# EXERCISE AIM
Omit the pictures and output every entry below exactly as written.

# AVAILABLE RECORDS
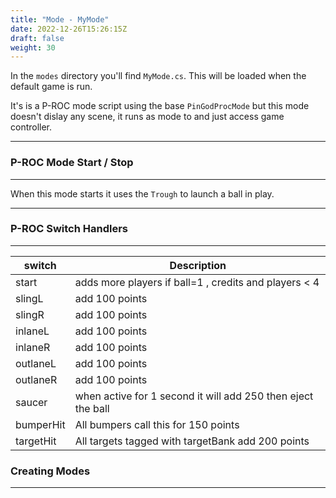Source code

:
 ```yaml
---
title: "Mode - MyMode"
date: 2022-12-26T15:26:15Z
draft: false
weight: 30
---
```


In the `modes` directory you'll find `MyMode.cs`. This will be loaded when the default game is run.

It's is a P-ROC mode script using the base `PinGodProcMode` but this mode doesn't dislay any scene, it runs as mode to and just access game controller.

---
### P-ROC Mode Start / Stop
---

When this mode starts it uses the `Trough` to launch a ball in play.

---
### P-ROC Switch Handlers
---

|switch|Description|
|---|---|
|start|adds more players if ball=1 , credits and players < 4|
|slingL|add 100 points|
|slingR|add 100 points|
|inlaneL|add 100 points|
|inlaneR|add 100 points|
|outlaneL|add 100 points|
|outlaneR|add 100 points|
|saucer|when active for 1 second it will add 250 then eject the ball|
|bumperHit|All bumpers call this for 150 points|
|targetHit|All targets tagged with targetBank add 200 points|

### Creating Modes
---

# FINISHED EXERCISE
Source code

:
 ```yaml
---
title: "Mode - MyMode"
date: 2022-12-26T15:26:15Z
draft: false
weight: 30
---
```


In the `modes` directory you'll find `MyMode.cs`. This will be loaded when the default game is run.

It's is a P-ROC mode script using the base `PinGodProcMode` but this mode doesn't dislay any scene, it runs as mode to and just access game controller.

---
### P-ROC Mode Start / Stop
---

When this mode starts it uses the `Trough` to launch a ball in play.

---
### P-ROC Switch Handlers
---

|switch|Description|
|---|---|
|start|adds more players if ball=1 , credits and players < 4|
|slingL|add 100 points|
|slingR|add 100 points|
|inlaneL|add 100 points|
|inlaneR|add 100 points|
|outlaneL|add 100 points|
|outlaneR|add 100 points|
|saucer|when active for 1 second it will add 250 then eject the ball|
|bumperHit|All bumpers call this for 150 points|
|targetHit|All targets tagged with targetBank add 200 points|

### Creating Modes
---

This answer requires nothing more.